Может быть, слегка поостыв, он даже и простил бы Алексею Николаевичу эту новую его подлую выходку. («Что взять с Алешки»). Но как бы то ни было, в тот момент, когда А.Н. спросил его: «Что же, Марк считает меня подлецом?», он, конечно, не сомневался, что «Марк» именно так и считает. Но ответил: «Что ты, что ты». А Алексей Николаевич, разумеется, только это «что ты! Что ты!» и услышал, и успокоился, услыхав, что подлецом бывшие приятели — ни Марк Александрович, ни Иван Алексеевич его отнюдь не считают.

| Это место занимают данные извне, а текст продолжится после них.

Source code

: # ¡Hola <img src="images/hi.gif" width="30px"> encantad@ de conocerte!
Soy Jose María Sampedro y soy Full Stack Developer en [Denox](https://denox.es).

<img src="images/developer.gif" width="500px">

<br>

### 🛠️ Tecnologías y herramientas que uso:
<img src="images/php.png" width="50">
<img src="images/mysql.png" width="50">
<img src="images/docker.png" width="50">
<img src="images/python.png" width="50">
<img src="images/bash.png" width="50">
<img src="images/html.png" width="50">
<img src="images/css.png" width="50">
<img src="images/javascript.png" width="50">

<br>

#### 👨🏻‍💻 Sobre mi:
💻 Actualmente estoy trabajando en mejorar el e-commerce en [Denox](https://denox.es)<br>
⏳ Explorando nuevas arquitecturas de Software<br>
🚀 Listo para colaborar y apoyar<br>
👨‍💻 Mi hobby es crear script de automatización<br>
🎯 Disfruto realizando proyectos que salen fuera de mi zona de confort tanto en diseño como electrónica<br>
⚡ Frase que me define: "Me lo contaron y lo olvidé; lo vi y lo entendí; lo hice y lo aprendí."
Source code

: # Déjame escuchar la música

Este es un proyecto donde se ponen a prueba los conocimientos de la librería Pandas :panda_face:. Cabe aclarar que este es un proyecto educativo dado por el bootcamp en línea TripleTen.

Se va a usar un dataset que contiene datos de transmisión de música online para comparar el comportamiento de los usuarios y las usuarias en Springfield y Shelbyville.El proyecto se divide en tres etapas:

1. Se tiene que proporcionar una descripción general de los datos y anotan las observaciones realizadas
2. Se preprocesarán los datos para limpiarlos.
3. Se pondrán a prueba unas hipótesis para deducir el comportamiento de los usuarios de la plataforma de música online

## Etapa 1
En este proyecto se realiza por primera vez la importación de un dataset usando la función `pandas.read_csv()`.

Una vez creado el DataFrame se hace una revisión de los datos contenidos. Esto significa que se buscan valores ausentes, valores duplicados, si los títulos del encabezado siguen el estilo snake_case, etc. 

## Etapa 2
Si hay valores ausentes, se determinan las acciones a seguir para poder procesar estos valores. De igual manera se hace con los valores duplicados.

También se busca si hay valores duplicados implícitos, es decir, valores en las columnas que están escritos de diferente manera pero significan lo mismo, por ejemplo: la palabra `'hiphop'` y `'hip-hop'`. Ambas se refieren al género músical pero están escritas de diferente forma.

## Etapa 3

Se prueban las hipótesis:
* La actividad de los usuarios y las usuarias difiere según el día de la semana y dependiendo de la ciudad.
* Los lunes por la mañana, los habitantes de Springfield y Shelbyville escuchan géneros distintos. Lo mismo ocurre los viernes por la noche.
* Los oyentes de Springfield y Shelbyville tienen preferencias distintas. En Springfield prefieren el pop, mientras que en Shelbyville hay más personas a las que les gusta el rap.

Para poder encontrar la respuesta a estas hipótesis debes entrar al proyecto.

Вот так же, наверное, и в том, что ему говорил Бунин, он услышал то, что хотелось ему услышать: что тому плохо, что тиражи у него жалкие, что никому он тут, в эмиграции, не нужен и не интересен, — нет и не может быть тут у него своего читателя. Об автомобилях и английских трубках, конечно, речь шла тоже. Бунин из всего, что А.Н. ему твердил, услышал только это, но тот наверняка говорил не только это.
Совершенно очевидно, что в том коротком и по необходимости не шибко вразумительном разговоре ему хотелось утвердиться в своей правоте, и не просто утвердиться, а вот именно Бунину доказать правильность своего выбора, сознание которого основывалось не только на обладании автомобилями и английскими трубками, а прежде всего на том, что он ДОМА, а тот НА ЧУЖБИНЕ. И это НЕПРАВИЛЬНО.
Было ли это его сознание своей правоты, сознание безусловной правильности своего выбора таким уж уверенным?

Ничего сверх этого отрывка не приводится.